▸ **Action item**
Repeat exactly the lines from the one containing "### ✅ M3: Backup & Export Strategy" through the last line of the records below, both included, and nothing else.

Stored entries
☆ ☆ ☆ ☆

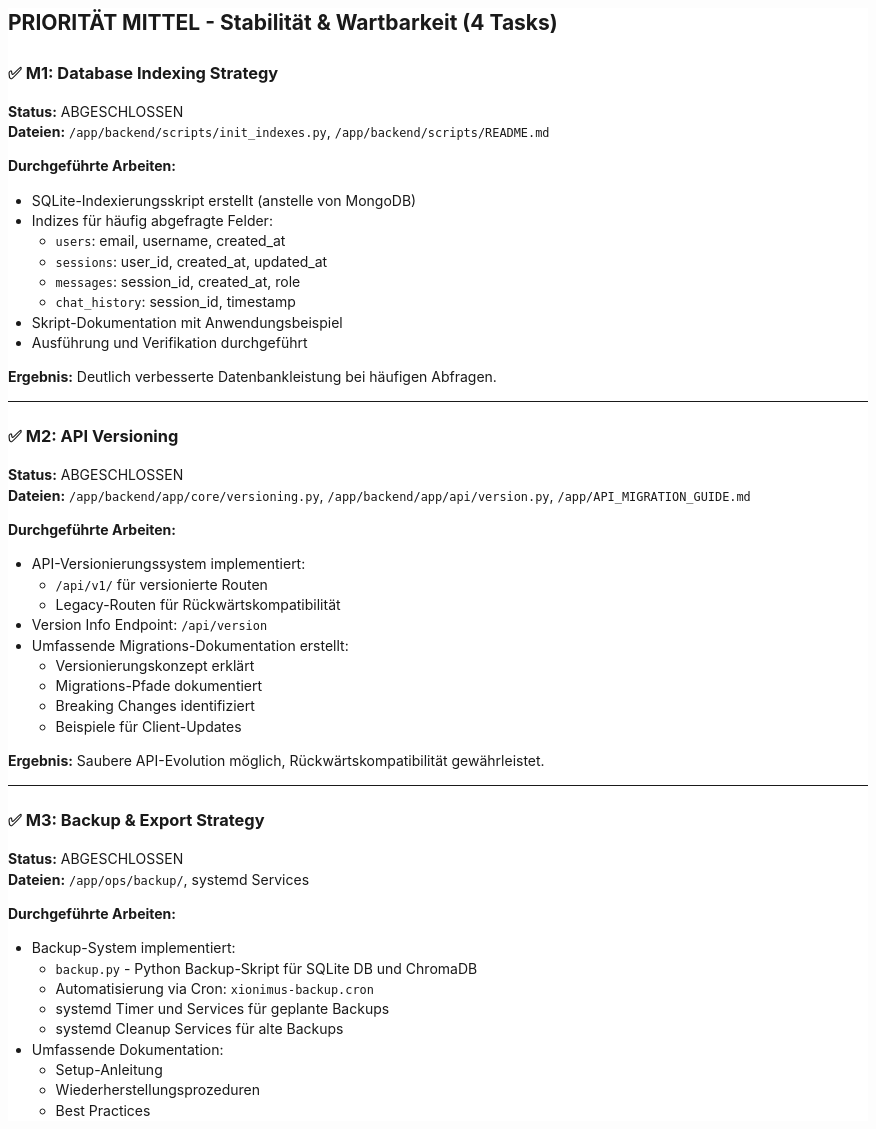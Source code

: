 
## PRIORITÄT MITTEL - Stabilität & Wartbarkeit (4 Tasks)

### ✅ M1: Database Indexing Strategy
**Status:** ABGESCHLOSSEN  
**Dateien:** `/app/backend/scripts/init_indexes.py`, `/app/backend/scripts/README.md`

**Durchgeführte Arbeiten:**
- SQLite-Indexierungsskript erstellt (anstelle von MongoDB)
- Indizes für häufig abgefragte Felder:
  - `users`: email, username, created_at
  - `sessions`: user_id, created_at, updated_at
  - `messages`: session_id, created_at, role
  - `chat_history`: session_id, timestamp
- Skript-Dokumentation mit Anwendungsbeispiel
- Ausführung und Verifikation durchgeführt

**Ergebnis:** Deutlich verbesserte Datenbankleistung bei häufigen Abfragen.

---

### ✅ M2: API Versioning
**Status:** ABGESCHLOSSEN  
**Dateien:** `/app/backend/app/core/versioning.py`, `/app/backend/app/api/version.py`, `/app/API_MIGRATION_GUIDE.md`

**Durchgeführte Arbeiten:**
- API-Versionierungssystem implementiert:
  - `/api/v1/` für versionierte Routen
  - Legacy-Routen für Rückwärtskompatibilität
- Version Info Endpoint: `/api/version`
- Umfassende Migrations-Dokumentation erstellt:
  - Versionierungskonzept erklärt
  - Migrations-Pfade dokumentiert
  - Breaking Changes identifiziert
  - Beispiele für Client-Updates

**Ergebnis:** Saubere API-Evolution möglich, Rückwärtskompatibilität gewährleistet.

---

### ✅ M3: Backup & Export Strategy
**Status:** ABGESCHLOSSEN  
**Dateien:** `/app/ops/backup/`, systemd Services

**Durchgeführte Arbeiten:**
- Backup-System implementiert:
  - `backup.py` - Python Backup-Skript für SQLite DB und ChromaDB
  - Automatisierung via Cron: `xionimus-backup.cron`
  - systemd Timer und Services für geplante Backups
  - systemd Cleanup Services für alte Backups
- Umfassende Dokumentation:
  - Setup-Anleitung
  - Wiederherstellungsprozeduren
  - Best Practices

☆ ☆ ☆ ☆

▸ **Written solution**
### ✅ M3: Backup & Export Strategy
**Status:** ABGESCHLOSSEN  
**Dateien:** `/app/ops/backup/`, systemd Services

**Durchgeführte Arbeiten:**
- Backup-System implementiert:
  - `backup.py` - Python Backup-Skript für SQLite DB und ChromaDB
  - Automatisierung via Cron: `xionimus-backup.cron`
  - systemd Timer und Services für geplante Backups
  - systemd Cleanup Services für alte Backups
- Umfassende Dokumentation:
  - Setup-Anleitung
  - Wiederherstellungsprozeduren
  - Best Practices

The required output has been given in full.